No hay mal que por bien no venga. Cuando MGM se declaró en bancarrota, en noviembre de 2010, la producción de la película 23 de la franquicia de James Bond entró en coma. Nadie sabía si habría dinero para hacerla. Pero esos nueve meses de expectativa, en los que el director Sam Mendes y los escritores de la saga trabajaron en secreto en el guión, se notan en Operación Skyfall.

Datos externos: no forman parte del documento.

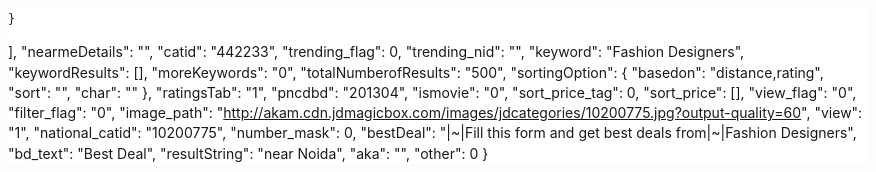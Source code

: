     }
  ],
  "nearmeDetails": "",
  "catid": "442233",
  "trending_flag": 0,
  "trending_nid": "",
  "keyword": "Fashion Designers",
  "keywordResults": [],
  "moreKeywords": "0",
  "totalNumberofResults": "500",
  "sortingOption": {
    "basedon": "distance,rating",
    "sort": "",
    "char": ""
  },
  "ratingsTab": "1",
  "pncdbd": "201304",
  "ismovie": "0",
  "sort_price_tag": 0,
  "sort_price": [],
  "view_flag": "0",
  "filter_flag": "0",
  "image_path": "http://akam.cdn.jdmagicbox.com/images/jdcategories/10200775.jpg?output-quality=60",
  "view": "1",
  "national_catid": "10200775",
  "number_mask": 0,
  "bestDeal": "|~|Fill this form and get best deals from|~|Fashion Designers",
  "bd_text": "Best Deal",
  "resultString": "near Noida",
  "aka": "",
  "other": 0
}
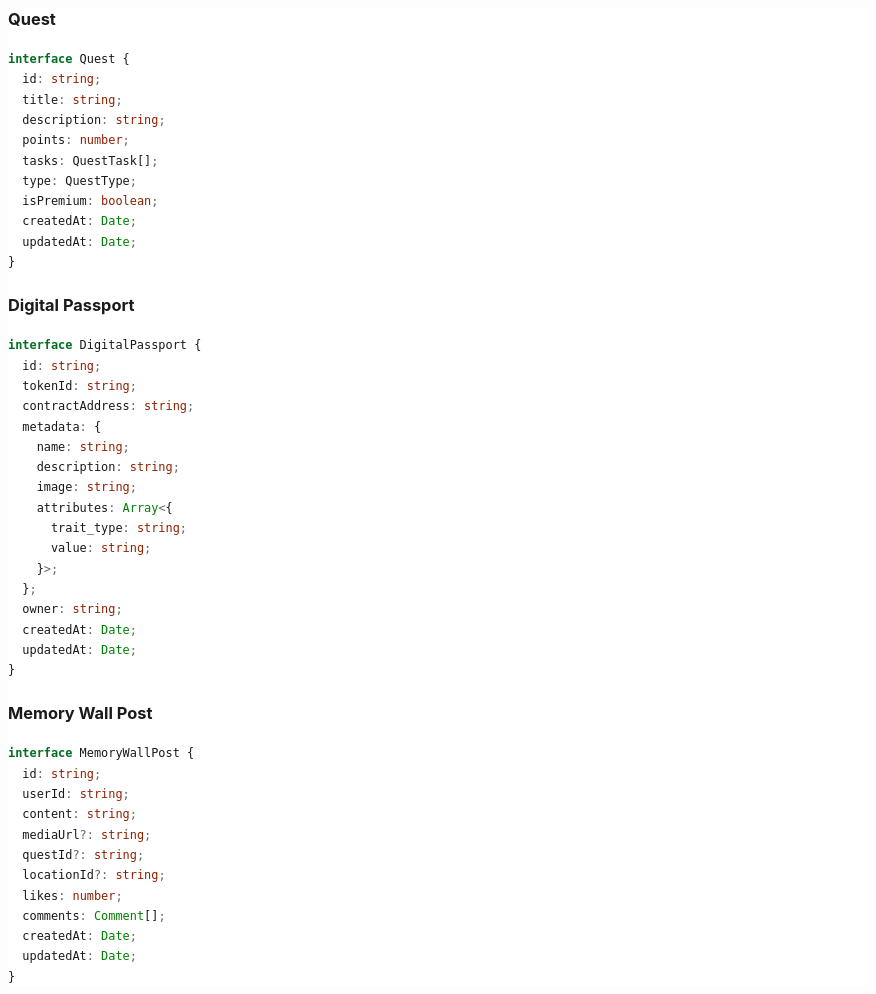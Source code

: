 ### Quest

```typescript
interface Quest {
  id: string;
  title: string;
  description: string;
  points: number;
  tasks: QuestTask[];
  type: QuestType;
  isPremium: boolean;
  createdAt: Date;
  updatedAt: Date;
}
```

### Digital Passport

```typescript
interface DigitalPassport {
  id: string;
  tokenId: string;
  contractAddress: string;
  metadata: {
    name: string;
    description: string;
    image: string;
    attributes: Array<{
      trait_type: string;
      value: string;
    }>;
  };
  owner: string;
  createdAt: Date;
  updatedAt: Date;
}
```

### Memory Wall Post

```typescript
interface MemoryWallPost {
  id: string;
  userId: string;
  content: string;
  mediaUrl?: string;
  questId?: string;
  locationId?: string;
  likes: number;
  comments: Comment[];
  createdAt: Date;
  updatedAt: Date;
}
```

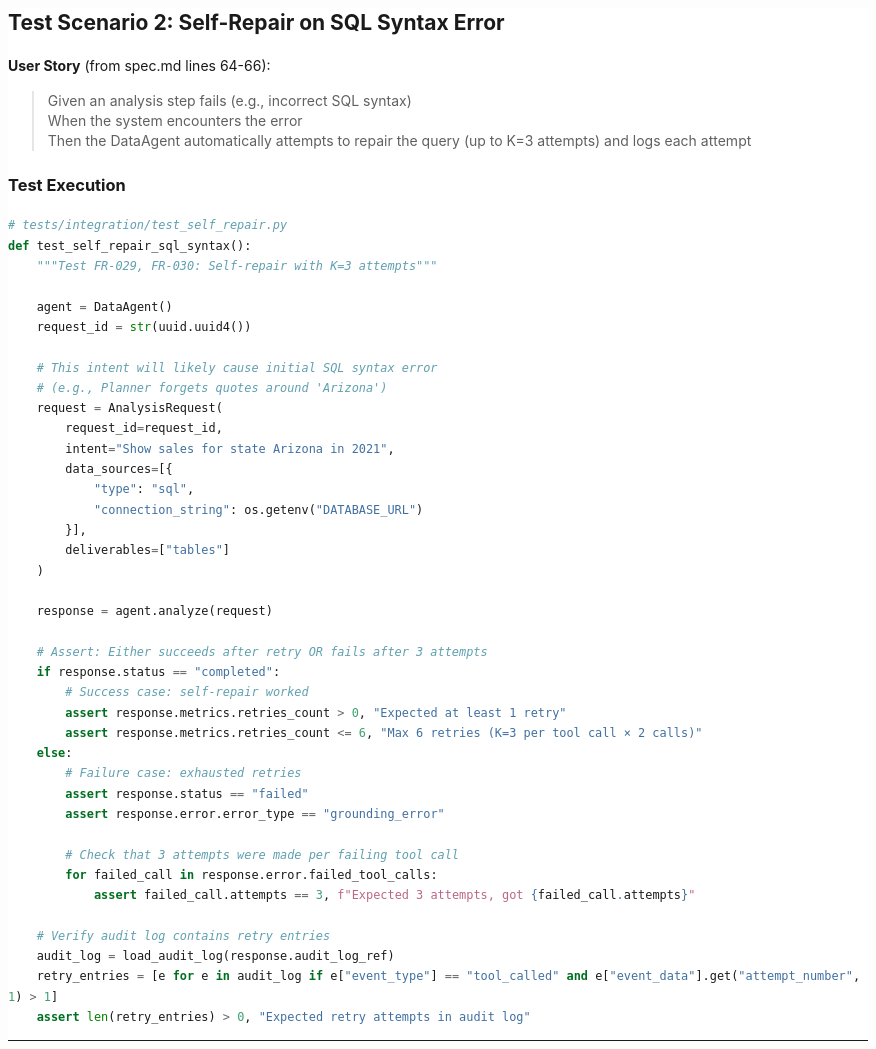 
## Test Scenario 2: Self-Repair on SQL Syntax Error

**User Story** (from spec.md lines 64-66):
> Given an analysis step fails (e.g., incorrect SQL syntax)  
> When the system encounters the error  
> Then the DataAgent automatically attempts to repair the query (up to K=3 attempts) and logs each attempt

### Test Execution

```python
# tests/integration/test_self_repair.py
def test_self_repair_sql_syntax():
    """Test FR-029, FR-030: Self-repair with K=3 attempts"""
    
    agent = DataAgent()
    request_id = str(uuid.uuid4())
    
    # This intent will likely cause initial SQL syntax error
    # (e.g., Planner forgets quotes around 'Arizona')
    request = AnalysisRequest(
        request_id=request_id,
        intent="Show sales for state Arizona in 2021",
        data_sources=[{
            "type": "sql",
            "connection_string": os.getenv("DATABASE_URL")
        }],
        deliverables=["tables"]
    )
    
    response = agent.analyze(request)
    
    # Assert: Either succeeds after retry OR fails after 3 attempts
    if response.status == "completed":
        # Success case: self-repair worked
        assert response.metrics.retries_count > 0, "Expected at least 1 retry"
        assert response.metrics.retries_count <= 6, "Max 6 retries (K=3 per tool call × 2 calls)"
    else:
        # Failure case: exhausted retries
        assert response.status == "failed"
        assert response.error.error_type == "grounding_error"
        
        # Check that 3 attempts were made per failing tool call
        for failed_call in response.error.failed_tool_calls:
            assert failed_call.attempts == 3, f"Expected 3 attempts, got {failed_call.attempts}"
    
    # Verify audit log contains retry entries
    audit_log = load_audit_log(response.audit_log_ref)
    retry_entries = [e for e in audit_log if e["event_type"] == "tool_called" and e["event_data"].get("attempt_number", 1) > 1]
    assert len(retry_entries) > 0, "Expected retry attempts in audit log"
```

---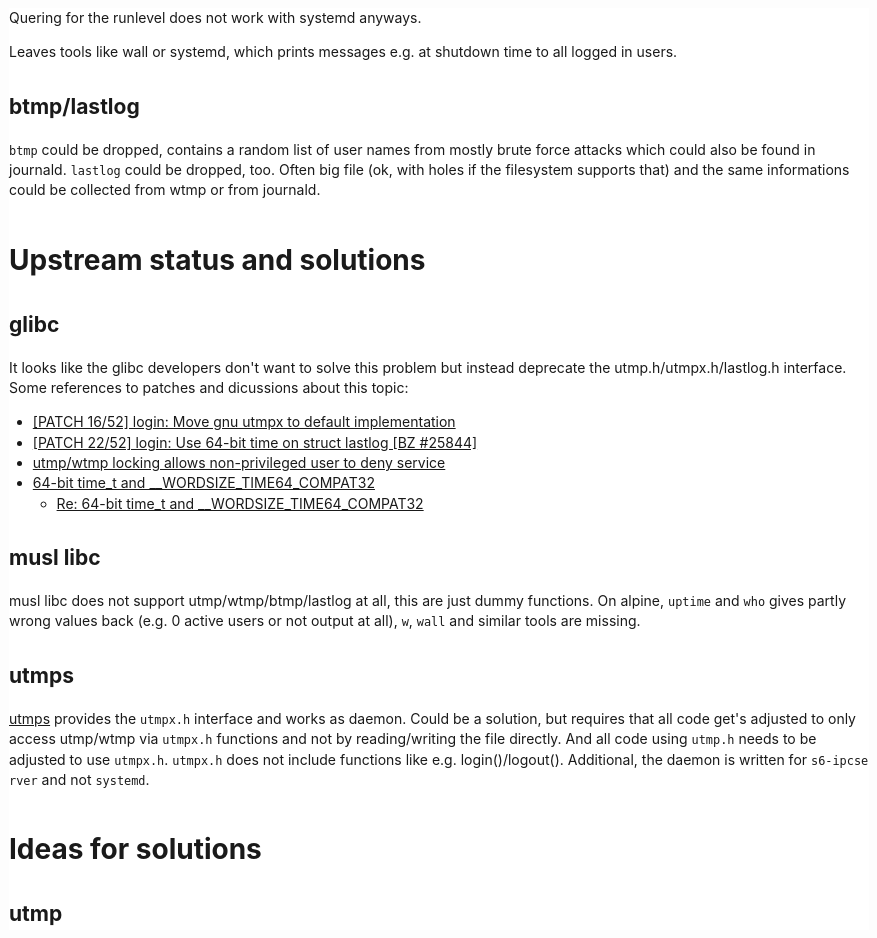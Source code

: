 Quering for the runlevel does not work with systemd anyways.

Leaves tools like wall or systemd, which prints messages e.g. at shutdown time to all logged in users.

## btmp/lastlog

`btmp` could be dropped, contains a random list of user names from mostly brute force attacks which could also be found in journald.
`lastlog` could be dropped, too. Often big file (ok, with holes if the filesystem supports that) and the same informations could be collected from wtmp or from journald.

# Upstream status and solutions

## glibc

It looks like the glibc developers don't want to solve this problem but instead deprecate the utmp.h/utmpx.h/lastlog.h interface.
Some references to patches and dicussions about this topic:

* [[PATCH 16/52] login: Move gnu utmpx to default implementation](https://sourceware.org/pipermail/libc-alpha/2021-March/123341.html)
* [[PATCH 22/52] login: Use 64-bit time on struct lastlog [BZ #25844]](https://sourceware.org/pipermail/libc-alpha/2021-March/123348.html)
* [utmp/wtmp locking allows non-privileged user to deny service](https://sourceware.org/bugzilla/show_bug.cgi?id=24492)
* [64-bit time_t and __WORDSIZE_TIME64_COMPAT32](https://sourceware.org/pipermail/libc-alpha/2023-February/145407.html)
  * [Re: 64-bit time_t and __WORDSIZE_TIME64_COMPAT32](https://sourceware.org/pipermail/libc-alpha/2023-February/145415.html)

## musl libc

musl libc does not support utmp/wtmp/btmp/lastlog at all, this are just dummy functions. On alpine, `uptime` and `who` gives partly wrong values back (e.g. 0 active users or not output at all), `w`, `wall` and similar tools are missing.

## utmps

[utmps](https://skarnet.org/software/utmps/) provides the `utmpx.h` interface and works as daemon. Could be a solution, but requires that all code get's adjusted to only access utmp/wtmp via `utmpx.h` functions and not by reading/writing the file directly. And all code using `utmp.h` needs to be adjusted to use `utmpx.h`. `utmpx.h` does not include functions like e.g. login()/logout().
Additional, the daemon is written for `s6-ipcserver` and not `systemd`.

# Ideas for solutions

## utmp
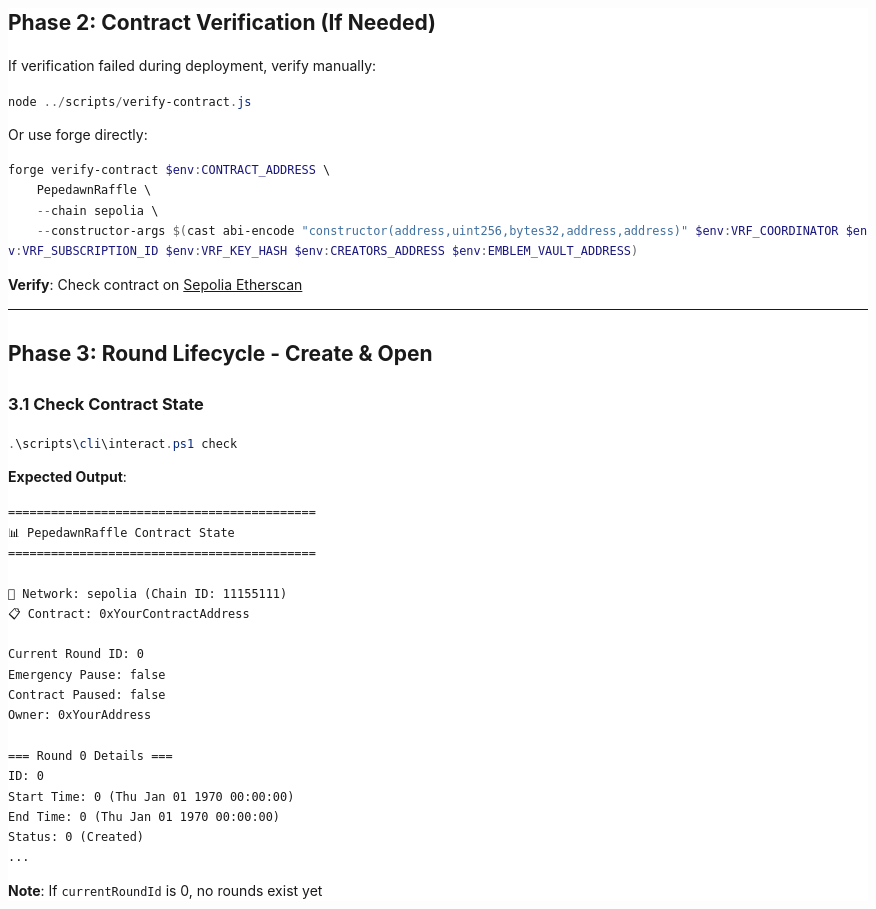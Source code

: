 
## Phase 2: Contract Verification (If Needed)

If verification failed during deployment, verify manually:

```powershell
node ../scripts/verify-contract.js
```

Or use forge directly:

```powershell
forge verify-contract $env:CONTRACT_ADDRESS \
    PepedawnRaffle \
    --chain sepolia \
    --constructor-args $(cast abi-encode "constructor(address,uint256,bytes32,address,address)" $env:VRF_COORDINATOR $env:VRF_SUBSCRIPTION_ID $env:VRF_KEY_HASH $env:CREATORS_ADDRESS $env:EMBLEM_VAULT_ADDRESS)
```

**Verify**: Check contract on [Sepolia Etherscan](https://sepolia.etherscan.io/)

---

## Phase 3: Round Lifecycle - Create & Open

### 3.1 Check Contract State

```powershell
.\scripts\cli\interact.ps1 check
```

**Expected Output**:
```
===========================================
📊 PepedawnRaffle Contract State
===========================================

📍 Network: sepolia (Chain ID: 11155111)
📋 Contract: 0xYourContractAddress

Current Round ID: 0
Emergency Pause: false
Contract Paused: false
Owner: 0xYourAddress

=== Round 0 Details ===
ID: 0
Start Time: 0 (Thu Jan 01 1970 00:00:00)
End Time: 0 (Thu Jan 01 1970 00:00:00)
Status: 0 (Created)
...
```

**Note**: If `currentRoundId` is 0, no rounds exist yet
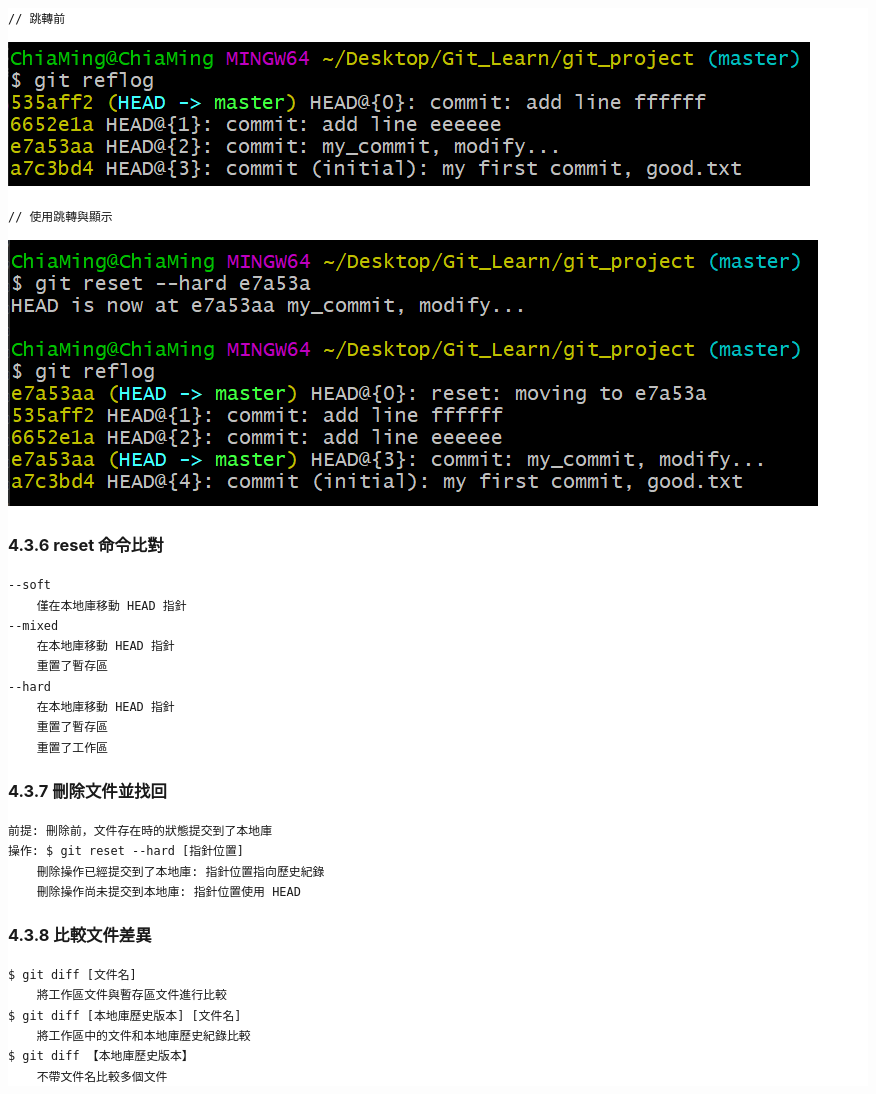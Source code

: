     // 跳轉前

![img_19.png](imgs/img_19.png)

    // 使用跳轉與顯示

![img_20.png](imgs/img_20.png)

### 4.3.6 reset 命令比對

    --soft
        僅在本地庫移動 HEAD 指針
    --mixed 
        在本地庫移動 HEAD 指針
        重置了暫存區
    --hard
        在本地庫移動 HEAD 指針
        重置了暫存區
        重置了工作區

### 4.3.7 刪除文件並找回

    前提: 刪除前，文件存在時的狀態提交到了本地庫
    操作: $ git reset --hard [指針位置]
        刪除操作已經提交到了本地庫: 指針位置指向歷史紀錄
        刪除操作尚未提交到本地庫: 指針位置使用 HEAD

### 4.3.8 比較文件差異

    $ git diff [文件名]
        將工作區文件與暫存區文件進行比較
    $ git diff [本地庫歷史版本] [文件名]
        將工作區中的文件和本地庫歷史紀錄比較
    $ git diff 【本地庫歷史版本】
        不帶文件名比較多個文件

A diferencia de la entrega anterior, Quantum of solace, aquí la trama es un mecanismo bien aceitado, donde cada escena y cada personaje secundario tiene una razón de ser y no se deja ningún cabo suelto.
Esa es la primera, de las muchas cualidades de este James Bond . Que permite a los que se acerquen por primera vez al espía más famoso del cine, entender algunos comportamientos del personaje (la actitud sarcástica que tiene frente a la autoridad, su patriotismo) y conocer uno de esos misterios que los guionistas se han cuidado siempre de dosificar: su pasado. Al mismo tiempo sabe como rendir justo homenaje a una franquicia que cumplió 50 años (no pudo festejar mejor, con esa celebrada aparición suya en la ceremonia de los Olímpicos) llenando la historia de guiños que sólo los iniciados comprenden, como la amenaza del asiento eyectable que el agente le hace a M, su jefe, mientras conducen el Aston Martin DB5 que aparecía en Goldfinger.
Se agradece que esta vez la amenaza a la que se enfrenta Bond sea mucho menos global, porque eso de desactivar en el último minuto la bomba que destruirá el planeta, se ha hecho ya de muchas formas, y no siempre bien. Esta vez hay un enemigo íntimo, Silva, un poderoso exagente que quiere vengarse de M por haberlo abandonado a su suerte hace unos años (exactamente como hace ella al principio de la cinta con el propio Bond). Javier Bardem , quien lo interpreta, construye uno de los villanos más memorables de la saga, usando sin pudor algunos trucos que aprendió del Hannibal Lecter de Anthony Hopkins en El silencio de los inocentes, como ese sonido de las ratas comiéndose, en una historia que cuenta al presentarse ante Bond, tan parecido al de aquel de Lecter, narrándole a Clarice cómo comía carne humana con una copa de Chianti.
Pero lo más extraordinario de Skyfall, es su dirección de fotografía. El trabajo de Roger Deakins es fascinante. La pelea en un rascacielos de Shanghai, en que sólo vemos siluetas (las siluetas son un vínculo visual que se usa desde la primera escena, durante toda la cinta) rodeadas por los reflejos de avisos de neón en los cristales y teniendo como fondo una pantalla publicitaria con unas medusas nadando, es de lo más bello que se haya filmado para esta saga.
Con una franquicia que, sin perder la elegancia, les apunta a los más jóvenes, se dice que las próximas dos películas contarán una sola historia, más profunda, para pegarse a la tendencia de los finales en punta y las continuaciones inmediatas. Lo dicho. Bond es eterno porque para él, nunca hay mal que por bien no venga.